Your objective: In the entries below, find the line with "album, avant même" and the line with "Dès lors, pour"; give again those lines and every line between them, exactly.

(Records from a dataset)
++++++++++++++++++++

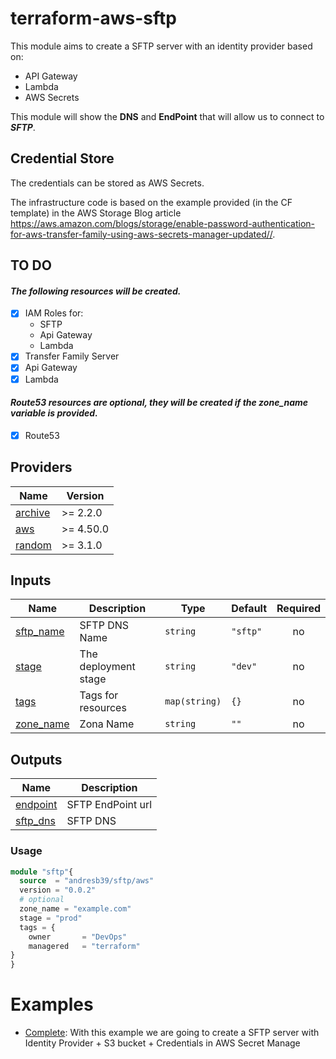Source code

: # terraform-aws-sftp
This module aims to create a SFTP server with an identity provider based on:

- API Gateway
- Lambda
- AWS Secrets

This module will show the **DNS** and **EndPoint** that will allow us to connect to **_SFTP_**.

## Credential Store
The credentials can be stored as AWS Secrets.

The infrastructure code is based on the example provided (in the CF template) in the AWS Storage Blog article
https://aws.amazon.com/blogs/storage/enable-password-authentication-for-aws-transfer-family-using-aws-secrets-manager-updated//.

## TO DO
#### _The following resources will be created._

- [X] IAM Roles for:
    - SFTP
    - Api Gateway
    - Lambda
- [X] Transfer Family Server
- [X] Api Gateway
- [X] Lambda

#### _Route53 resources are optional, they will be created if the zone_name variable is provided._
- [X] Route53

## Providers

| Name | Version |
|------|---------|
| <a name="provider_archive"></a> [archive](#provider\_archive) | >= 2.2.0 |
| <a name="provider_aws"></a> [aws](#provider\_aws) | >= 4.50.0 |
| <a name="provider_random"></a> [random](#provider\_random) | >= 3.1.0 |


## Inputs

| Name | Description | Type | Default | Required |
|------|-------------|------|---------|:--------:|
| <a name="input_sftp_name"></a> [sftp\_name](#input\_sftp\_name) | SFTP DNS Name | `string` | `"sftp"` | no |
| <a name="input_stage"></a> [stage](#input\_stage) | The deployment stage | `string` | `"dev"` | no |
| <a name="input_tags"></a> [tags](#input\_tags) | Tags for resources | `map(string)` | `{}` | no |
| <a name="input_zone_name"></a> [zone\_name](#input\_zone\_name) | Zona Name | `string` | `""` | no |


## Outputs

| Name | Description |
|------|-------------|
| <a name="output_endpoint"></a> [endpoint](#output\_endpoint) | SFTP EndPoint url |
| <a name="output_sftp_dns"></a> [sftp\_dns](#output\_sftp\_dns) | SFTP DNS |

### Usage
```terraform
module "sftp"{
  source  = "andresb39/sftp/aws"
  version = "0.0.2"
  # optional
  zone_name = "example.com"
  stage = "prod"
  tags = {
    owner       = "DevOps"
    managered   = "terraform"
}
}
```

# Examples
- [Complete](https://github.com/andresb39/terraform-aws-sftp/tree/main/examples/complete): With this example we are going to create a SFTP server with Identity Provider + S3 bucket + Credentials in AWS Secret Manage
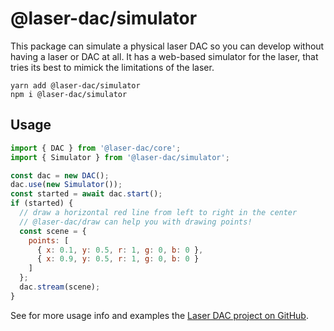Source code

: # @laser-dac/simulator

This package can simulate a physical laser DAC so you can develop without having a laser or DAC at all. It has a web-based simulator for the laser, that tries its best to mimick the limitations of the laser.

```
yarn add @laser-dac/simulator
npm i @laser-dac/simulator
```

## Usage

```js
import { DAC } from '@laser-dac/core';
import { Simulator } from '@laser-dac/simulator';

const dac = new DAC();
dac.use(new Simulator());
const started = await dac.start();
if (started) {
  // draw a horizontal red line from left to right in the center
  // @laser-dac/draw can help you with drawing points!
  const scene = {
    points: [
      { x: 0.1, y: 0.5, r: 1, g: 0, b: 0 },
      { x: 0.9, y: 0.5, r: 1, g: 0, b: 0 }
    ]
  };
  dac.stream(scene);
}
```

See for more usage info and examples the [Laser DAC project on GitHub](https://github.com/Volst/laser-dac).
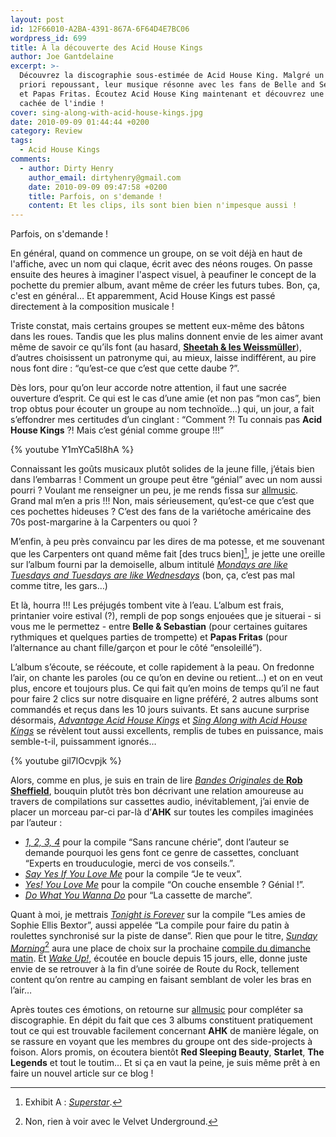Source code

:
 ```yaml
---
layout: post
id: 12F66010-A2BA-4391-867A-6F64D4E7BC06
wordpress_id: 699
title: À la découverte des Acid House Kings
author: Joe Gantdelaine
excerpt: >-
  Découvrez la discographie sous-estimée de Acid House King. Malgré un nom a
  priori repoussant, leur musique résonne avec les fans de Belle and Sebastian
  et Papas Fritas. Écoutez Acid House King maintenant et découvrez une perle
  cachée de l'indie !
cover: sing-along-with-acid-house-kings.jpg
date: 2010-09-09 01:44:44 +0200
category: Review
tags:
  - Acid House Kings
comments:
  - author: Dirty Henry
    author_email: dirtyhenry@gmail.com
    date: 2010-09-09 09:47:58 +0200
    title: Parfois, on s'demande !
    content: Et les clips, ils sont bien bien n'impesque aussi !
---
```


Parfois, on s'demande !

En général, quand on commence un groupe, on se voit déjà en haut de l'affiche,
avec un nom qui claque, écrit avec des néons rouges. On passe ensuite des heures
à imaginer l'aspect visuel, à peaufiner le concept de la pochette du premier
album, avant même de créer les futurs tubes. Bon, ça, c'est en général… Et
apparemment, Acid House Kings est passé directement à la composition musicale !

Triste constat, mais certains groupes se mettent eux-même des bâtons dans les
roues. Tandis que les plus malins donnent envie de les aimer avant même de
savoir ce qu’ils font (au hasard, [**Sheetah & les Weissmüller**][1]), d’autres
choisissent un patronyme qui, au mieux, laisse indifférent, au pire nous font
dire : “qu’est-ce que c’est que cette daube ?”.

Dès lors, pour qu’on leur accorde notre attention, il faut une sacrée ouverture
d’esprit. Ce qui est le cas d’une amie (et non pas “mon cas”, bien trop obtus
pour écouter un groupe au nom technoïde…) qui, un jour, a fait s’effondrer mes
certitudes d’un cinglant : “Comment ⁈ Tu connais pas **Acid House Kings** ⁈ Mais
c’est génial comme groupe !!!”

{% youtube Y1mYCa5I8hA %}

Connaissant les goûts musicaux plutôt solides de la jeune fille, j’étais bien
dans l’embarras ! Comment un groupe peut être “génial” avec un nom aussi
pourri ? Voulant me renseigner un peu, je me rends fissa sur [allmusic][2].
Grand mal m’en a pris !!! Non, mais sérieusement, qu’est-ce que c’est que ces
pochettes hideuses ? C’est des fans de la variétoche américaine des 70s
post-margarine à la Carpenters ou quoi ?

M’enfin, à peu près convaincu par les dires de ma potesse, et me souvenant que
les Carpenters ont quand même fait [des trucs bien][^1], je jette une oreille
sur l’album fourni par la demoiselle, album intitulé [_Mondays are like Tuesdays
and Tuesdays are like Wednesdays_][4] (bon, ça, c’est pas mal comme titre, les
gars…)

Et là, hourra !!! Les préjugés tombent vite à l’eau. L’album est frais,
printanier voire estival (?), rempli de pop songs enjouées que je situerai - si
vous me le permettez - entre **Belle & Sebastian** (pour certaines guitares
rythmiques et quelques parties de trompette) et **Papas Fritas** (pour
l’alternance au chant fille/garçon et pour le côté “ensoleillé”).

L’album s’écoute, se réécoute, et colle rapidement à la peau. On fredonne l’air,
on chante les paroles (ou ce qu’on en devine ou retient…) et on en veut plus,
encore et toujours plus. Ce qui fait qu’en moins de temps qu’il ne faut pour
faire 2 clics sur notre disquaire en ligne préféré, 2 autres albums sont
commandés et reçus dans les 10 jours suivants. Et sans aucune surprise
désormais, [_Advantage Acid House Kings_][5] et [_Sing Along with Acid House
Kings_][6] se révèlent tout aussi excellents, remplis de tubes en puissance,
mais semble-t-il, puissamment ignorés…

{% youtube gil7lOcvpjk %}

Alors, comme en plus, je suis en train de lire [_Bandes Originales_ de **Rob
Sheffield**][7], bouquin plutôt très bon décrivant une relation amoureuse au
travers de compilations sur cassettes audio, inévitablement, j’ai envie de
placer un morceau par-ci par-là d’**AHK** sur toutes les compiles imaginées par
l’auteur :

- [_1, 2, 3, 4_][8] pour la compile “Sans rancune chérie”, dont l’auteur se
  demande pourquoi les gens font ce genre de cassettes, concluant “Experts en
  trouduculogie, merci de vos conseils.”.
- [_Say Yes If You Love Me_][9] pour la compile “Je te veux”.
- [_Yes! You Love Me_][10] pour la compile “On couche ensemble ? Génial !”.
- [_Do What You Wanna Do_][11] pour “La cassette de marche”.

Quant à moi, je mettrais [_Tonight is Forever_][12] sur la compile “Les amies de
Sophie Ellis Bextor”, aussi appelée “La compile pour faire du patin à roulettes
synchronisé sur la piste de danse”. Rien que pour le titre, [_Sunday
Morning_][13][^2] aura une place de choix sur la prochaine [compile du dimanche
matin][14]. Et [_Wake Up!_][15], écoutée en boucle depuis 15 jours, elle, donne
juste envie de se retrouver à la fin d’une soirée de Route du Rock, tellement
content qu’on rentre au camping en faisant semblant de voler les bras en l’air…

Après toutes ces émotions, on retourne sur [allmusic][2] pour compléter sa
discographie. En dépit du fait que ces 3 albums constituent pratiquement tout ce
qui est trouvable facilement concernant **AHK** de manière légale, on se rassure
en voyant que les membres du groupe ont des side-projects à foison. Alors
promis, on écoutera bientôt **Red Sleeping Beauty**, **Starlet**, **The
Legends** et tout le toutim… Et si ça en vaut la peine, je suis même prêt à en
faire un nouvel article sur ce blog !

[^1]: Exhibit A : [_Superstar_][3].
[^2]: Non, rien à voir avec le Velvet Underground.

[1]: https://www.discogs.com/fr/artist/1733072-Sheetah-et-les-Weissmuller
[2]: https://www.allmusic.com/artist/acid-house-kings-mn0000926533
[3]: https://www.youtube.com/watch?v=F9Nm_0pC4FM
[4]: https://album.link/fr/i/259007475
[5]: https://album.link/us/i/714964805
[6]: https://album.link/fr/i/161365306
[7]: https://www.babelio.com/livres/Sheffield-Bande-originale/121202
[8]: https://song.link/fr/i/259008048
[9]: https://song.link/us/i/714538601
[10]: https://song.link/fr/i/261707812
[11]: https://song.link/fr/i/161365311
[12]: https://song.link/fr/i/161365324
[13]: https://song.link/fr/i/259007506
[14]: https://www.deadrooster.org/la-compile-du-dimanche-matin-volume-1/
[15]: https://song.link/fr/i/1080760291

++++++++++++++++++++

Answer:
album, avant même de créer les futurs tubes. Bon, ça, c'est en général… Et
apparemment, Acid House Kings est passé directement à la composition musicale !

Triste constat, mais certains groupes se mettent eux-même des bâtons dans les
roues. Tandis que les plus malins donnent envie de les aimer avant même de
savoir ce qu’ils font (au hasard, [**Sheetah & les Weissmüller**][1]), d’autres
choisissent un patronyme qui, au mieux, laisse indifférent, au pire nous font
dire : “qu’est-ce que c’est que cette daube ?”.

Dès lors, pour qu’on leur accorde notre attention, il faut une sacrée ouverture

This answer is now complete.